| SOURCE INFORMATION |

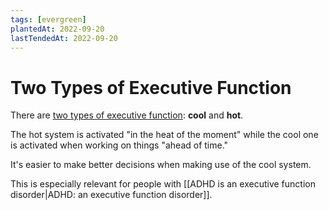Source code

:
 ```yaml
---
tags: [evergreen]
plantedAt: 2022-09-20
lastTendedAt: 2022-09-20
---
```


# Two Types of Executive Function

There are [two types of executive function](https://youtu.be/rC3tG3lbrNM?t=108): **cool** and **hot**.

The hot system is activated "in the heat of the moment" while the cool one is activated when working on things "ahead of time."

It's easier to make better decisions when making use of the cool system.

This is especially relevant for people with [[ADHD is an executive function disorder|ADHD: an executive function disorder]].

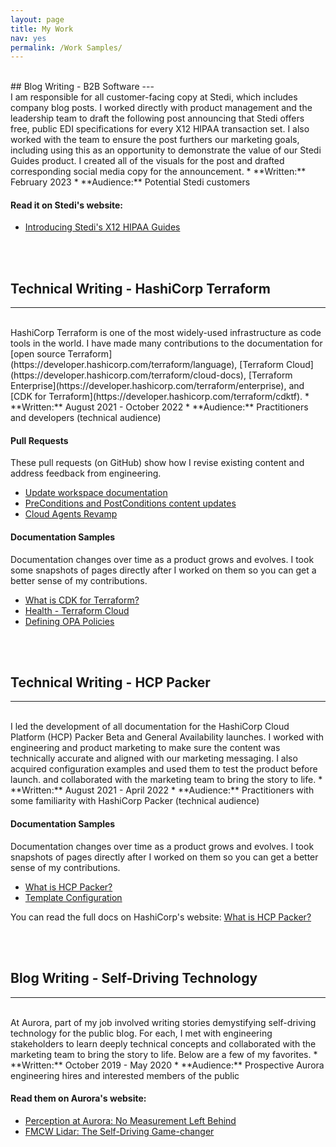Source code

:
 ```yaml
---
layout: page
title: My Work
nav: yes
permalink: /Work Samples/
---
```

<br>
## Blog Writing - B2B Software
---
<br>
I am responsible for all customer-facing copy at Stedi, which includes company blog posts. I worked directly with product management and the leadership team to draft the following post announcing that Stedi offers free, public EDI specifications for every X12 HIPAA transaction set. I also worked with the team to ensure the post furthers our marketing goals, including using this as an opportunity to demonstrate the value of our Stedi Guides product. I created all of the visuals for the post and drafted corresponding social media copy for the announcement.
* **Written:** February 2023
* **Audience:** Potential Stedi customers

#### Read it on Stedi's website:
* <a href="https://www.stedi.com/blog/introducing-stedis-x12-hipaa-guides" target="_blank">Introducing Stedi's X12 HIPAA Guides</a>

<br><br>

## Technical Writing - HashiCorp Terraform
---
<br>
HashiCorp Terraform is one of the most widely-used infrastructure as code tools in the world. I have made many contributions to the documentation for [open source Terraform](https://developer.hashicorp.com/terraform/language), [Terraform Cloud](https://developer.hashicorp.com/terraform/cloud-docs), [Terraform Enterprise](https://developer.hashicorp.com/terraform/enterprise), and [CDK for Terraform](https://developer.hashicorp.com/terraform/cdktf).
* **Written:** August 2021 - October 2022
* **Audience:** Practitioners and developers (technical audience)

#### Pull Requests
These pull requests (on GitHub) show how I revise existing content and address feedback from engineering.
* <a href="https://github.com/hashicorp/terraform/pull/31849" target="_blank">Update workspace documentation</a>
* <a href="https://github.com/hashicorp/terraform/pull/30772" target="_blank">PreConditions and PostConditions content updates</a>
* <a href="https://github.com/hashicorp/terraform-docs-agents/pull/17" target="_blank">Cloud Agents Revamp</a>

#### Documentation Samples
Documentation changes over time as a product grows and evolves. I took some snapshots of pages directly after I worked on them so you can get a better sense of my contributions.
* <a href="/pics-pdfs/CDK%20for%20Terraform%20_%20Terraform%20_%20HashiCorp%20Developer.html" target="_blank">What is CDK for Terraform?</a>
* <a href="/pics-pdfs/Health%20-%20Terraform%20Cloud%20_%20Terraform%20_%20HashiCorp%20Developer.html" target="_blank">Health - Terraform Cloud</a>
* <a href="/pics-pdfs/Defining%20Policies%20-%20Open%20Policy%20Agent%20-%20Terraform%20Cloud%20_%20Terraform%20_%20HashiCorp%20Developer.html" target="_blank">Defining OPA Policies</a>


<br><br>

## Technical Writing - HCP Packer
---
<br>
I led the development of all documentation for the HashiCorp Cloud Platform (HCP) Packer Beta and General Availability launches. I worked with engineering and product marketing to make sure the content was technically accurate and aligned with our marketing messaging. I also acquired configuration examples and used them to test the product before launch.
and collaborated with the marketing team to bring the story to life.
* **Written:** August 2021 - April 2022
* **Audience:** Practitioners with some familiarity with HashiCorp Packer (technical audience)

#### Documentation Samples
Documentation changes over time as a product grows and evolves. I took snapshots of pages directly after I worked on them so you can get a better sense of my contributions.

* <a href="/pics-pdfs/What%20is%20HCP%20Packer_%20HashiCorp%20Cloud%20Platform%20.html" target="_blank">What is HCP Packer?</a>
* <a href="/pics-pdfs/Packer%20Template%20Configuration%20_%20HashiCorp%20Cloud%20Platform.html" target="_blank">Template Configuration</a>

You can read the full docs on HashiCorp's website: <a href="https://developer.hashicorp.com/hcp/docs/packer" target="_blank">What is HCP Packer?</a>

<br><br>

## Blog Writing - Self-Driving Technology
---
<br>
At Aurora, part of my job involved writing stories demystifying self-driving technology for the public blog. For each, I met with engineering stakeholders to learn deeply technical concepts and collaborated with the marketing team to bring the story to life. Below are a few of my favorites.
* **Written:** October 2019 - May 2020
* **Audience:** Prospective Aurora engineering hires and interested members of the public

#### Read them on Aurora's website:
* <a href="https://aurora.tech/blog/perception-at-aurora-no-measurement-left-behind" target="_blank">Perception at Aurora: No Measurement Left Behind</a>
* <a href="https://aurora.tech/blog/fmcw-lidar-the-self-driving-game-changer" target="_blank">FMCW Lidar: The Self-Driving Game-changer</a>

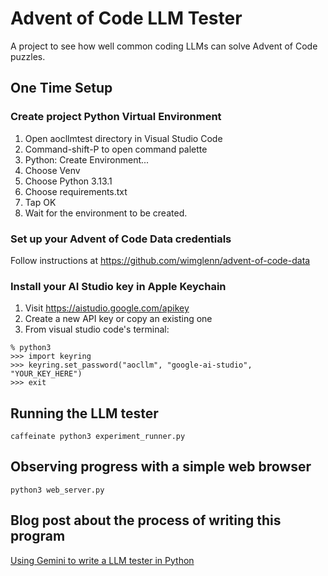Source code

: # Advent of Code LLM Tester

A project to see how well common coding LLMs can solve Advent of Code
puzzles.

## One Time Setup

### Create project Python Virtual Environment

1. Open aocllmtest directory in Visual Studio Code
2. Command-shift-P to open command palette
3. Python: Create Environment...
4. Choose Venv
5. Choose Python 3.13.1
6. Choose requirements.txt
7. Tap OK
8. Wait for the environment to be created.

### Set up your Advent of Code Data credentials

Follow instructions at <https://github.com/wimglenn/advent-of-code-data>

### Install your AI Studio key in Apple Keychain

1. Visit <https://aistudio.google.com/apikey>
2. Create a new API key or copy an existing one
3. From visual studio code's terminal:

``` shell
% python3
>>> import keyring
>>> keyring.set_password("aocllm", "google-ai-studio", "YOUR_KEY_HERE")
>>> exit
```

## Running the LLM tester

``` shell
caffeinate python3 experiment_runner.py
```

## Observing progress with a simple web browser

``` shell
python3 web_server.py
```

## Blog post about the process of writing this program

[Using Gemini to write a LLM tester in Python](https://jackpal.github.io/2024/12/27/Writing_a_llm_testing_framework_with_Gemini.html)
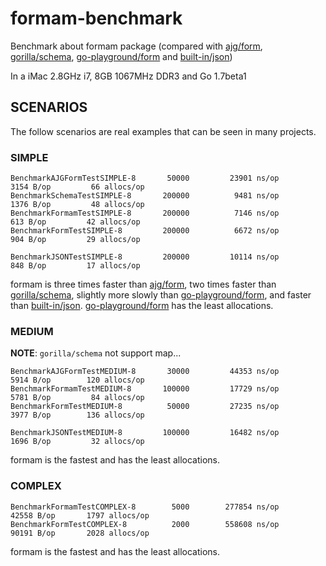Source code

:formam-benchmark
================

Benchmark about formam package (compared with [ajg/form](https://github.com/ajg/form), [gorilla/schema](https://github.com/gorilla/schema), [go-playground/form](https://github.com/go-playground/form) and [built-in/json](http://golang.org/pkg/encoding/json/))

In a iMac 2.8GHz i7, 8GB 1067MHz DDR3 and Go 1.7beta1


SCENARIOS
---------

The follow scenarios are real examples that can be seen in many projects.

### SIMPLE

```
BenchmarkAJGFormTestSIMPLE-8   	   50000	     23901 ns/op	    3154 B/op	      66 allocs/op
BenchmarkSchemaTestSIMPLE-8    	  200000	      9481 ns/op	    1376 B/op	      48 allocs/op
BenchmarkFormamTestSIMPLE-8    	  200000	      7146 ns/op	     613 B/op	      42 allocs/op
BenchmarkFormTestSIMPLE-8      	  200000	      6672 ns/op	     904 B/op	      29 allocs/op

BenchmarkJSONTestSIMPLE-8      	  200000	     10114 ns/op	     848 B/op	      17 allocs/op
```

formam is three times faster than [ajg/form](https://github.com/ajg/form), two times faster than [gorilla/schema](https://github.com/gorilla/schema), slightly more slowly than [go-playground/form](https://github.com/go-playground/form), and faster than [built-in/json](http://golang.org/pkg/encoding/json/). 
[go-playground/form](https://github.com/go-playground/form) has the least allocations.

### MEDIUM

**NOTE**: `gorilla/schema` not support map...

```
BenchmarkAJGFormTestMEDIUM-8   	   30000	     44353 ns/op	    5914 B/op	     120 allocs/op
BenchmarkFormamTestMEDIUM-8    	  100000	     17729 ns/op	    5781 B/op	      84 allocs/op
BenchmarkFormTestMEDIUM-8      	   50000	     27235 ns/op	    3977 B/op	     136 allocs/op

BenchmarkJSONTestMEDIUM-8      	  100000	     16482 ns/op	    1696 B/op	      32 allocs/op
```

formam is the fastest and has the least allocations.

### COMPLEX

```
BenchmarkFormamTestCOMPLEX-8   	    5000	    277854 ns/op	   42558 B/op	    1797 allocs/op
BenchmarkFormTestCOMPLEX-8     	    2000	    558608 ns/op	   90191 B/op	    2028 allocs/op
```

formam is the fastest and has the least allocations.
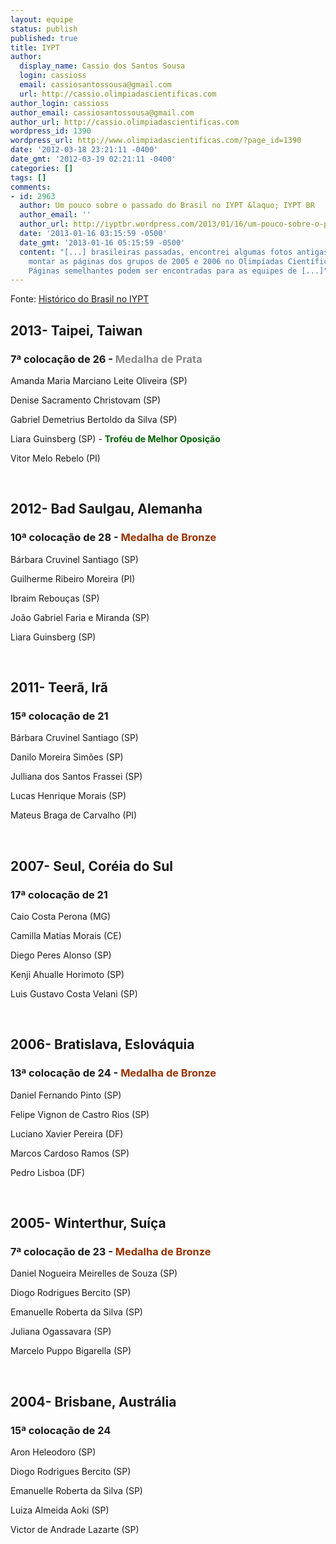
 ```yaml
---
layout: equipe  
status: publish
published: true
title: IYPT
author:
  display_name: Cassio dos Santos Sousa
  login: cassioss
  email: cassiosantossousa@gmail.com
  url: http://cassio.olimpiadascientificas.com
author_login: cassioss
author_email: cassiosantossousa@gmail.com
author_url: http://cassio.olimpiadascientificas.com
wordpress_id: 1390
wordpress_url: http://www.olimpiadascientificas.com/?page_id=1390
date: '2012-03-18 23:21:11 -0400'
date_gmt: '2012-03-19 02:21:11 -0400'
categories: []
tags: []
comments:
- id: 2963
  author: Um pouco sobre o passado do Brasil no IYPT &laquo; IYPT BR
  author_email: ''
  author_url: http://iyptbr.wordpress.com/2013/01/16/um-pouco-sobre-o-passado-do-brasil-no-iypt/
  date: '2013-01-16 03:15:59 -0500'
  date_gmt: '2013-01-16 05:15:59 -0500'
  content: "[...] brasileiras passadas, encontrei algumas fotos antigas e consegui
    montar as páginas dos grupos de 2005 e 2006 no Olimpíadas Científicas.
    Páginas semelhantes podem ser encontradas para as equipes de [...]"
---
```


Fonte: [Histórico do Brasil no IYPT][1]

## 2013- Taipei, Taiwan

### 7ª colocação de 26 - <span style="color: #888888;">Medalha de Prata</span>

  
Amanda Maria Marciano Leite Oliveira (SP)

Denise Sacramento Christovam (SP)

Gabriel Demetrius Bertoldo da Silva (SP)

Liara Guinsberg (SP) - **<span style="color: #006400;">Troféu de Melhor
Oposição</span>**

Vitor Melo Rebelo (PI)

 

## 2012- Bad Saulgau, Alemanha

### 10ª colocação de 28 - <span style="color: #993300;">Medalha de Bronze</span>

  
Bárbara Cruvinel Santiago (SP)

Guilherme Ribeiro Moreira (PI)

Ibraim Rebouças (SP)

João Gabriel Faria e Miranda (SP)

Liara Guinsberg (SP)

 

## 2011- Teerã, Irã

### 15ª colocação de 21

  
Bárbara Cruvinel Santiago (SP)

Danilo Moreira Simões (SP)

Julliana dos Santos Frassei (SP)

Lucas Henrique Morais (SP)

Mateus Braga de Carvalho (PI)

 

## 2007- Seul, Coréia do Sul

### 17ª colocação de 21

  
Caio Costa Perona (MG)

Camilla Matias Morais (CE)

Diego Peres Alonso (SP)

Kenji Ahualle Horimoto (SP)

Luis Gustavo Costa Velani (SP)

 

## 2006- Bratislava, Eslováquia

### 13ª colocação de 24 - <span style="color: #993300;">Medalha de Bronze</span>

  
Daniel Fernando Pinto (SP)

Felipe Vignon de Castro Rios (SP)

Luciano Xavier Pereira (DF)

Marcos Cardoso Ramos (SP)

Pedro Lisboa (DF)

 

## 2005- Winterthur, Suíça

### 7ª colocação de 23 - <span style="color: #993300;">Medalha de Bronze</span>

  
Daniel Nogueira Meirelles de Souza (SP)

Diogo Rodrigues Bercito (SP)

Emanuelle Roberta da Silva (SP)

Juliana Ogassavara (SP)

Marcelo Puppo Bigarella (SP)

 

## 2004- Brisbane, Austrália

### 15ª colocação de 24

  
Aron Heleodoro (SP)

Diogo Rodrigues Bercito (SP)

Emanuelle Roberta da Silva (SP)

Luiza Almeida Aoki (SP)

Victor de Andrade Lazarte (SP)



[1]: http://iypt.com.br/historia.html

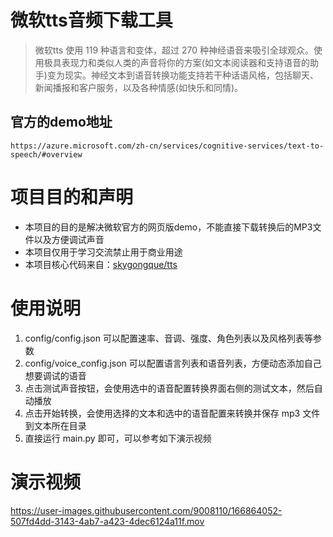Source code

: # 微软tts音频下载工具
> 微软tts 使用 119 种语言和变体，超过 270 种神经语音来吸引全球观众。使用极具表现力和类似人类的声音将你的方案(如文本阅读器和支持语音的助手)变为现实。神经文本到语音转换功能支持若干种话语风格，包括聊天、新闻播报和客户服务，以及各种情感(如快乐和同情)。

## 官方的demo地址
```
https://azure.microsoft.com/zh-cn/services/cognitive-services/text-to-speech/#overview
```

# 项目目的和声明
- 本项目的目的是解决微软官方的网页版demo，不能直接下载转换后的MP3文件以及方便调试声音
- 本项目仅用于学习交流禁止用于商业用途
- 本项目核心代码来自：[skygongque/tts](https://github.com/skygongque/tts)

# 使用说明
1. config/config.json 可以配置速率、音调、强度、角色列表以及风格列表等参数
2. config/voice_config.json 可以配置语言列表和语音列表，方便动态添加自己想要调试的语音
3. 点击测试声音按钮，会使用选中的语音配置转换界面右侧的测试文本，然后自动播放
4. 点击开始转换，会使用选择的文本和选中的语音配置来转换并保存 mp3 文件到文本所在目录
5. 直接运行 main.py 即可，可以参考如下演示视频

# 演示视频
https://user-images.githubusercontent.com/9008110/166864052-507fd4dd-3143-4ab7-a423-4dec6124a11f.mov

| ACTIVITY |
Set aside each line above that includes the string "life" and report it.

| EXERCISE RESPONSE |
and collaborated with the marketing team to bring the story to life.
At Aurora, part of my job involved writing stories demystifying self-driving technology for the public blog. For each, I met with engineering stakeholders to learn deeply technical concepts and collaborated with the marketing team to bring the story to life. Below are a few of my favorites.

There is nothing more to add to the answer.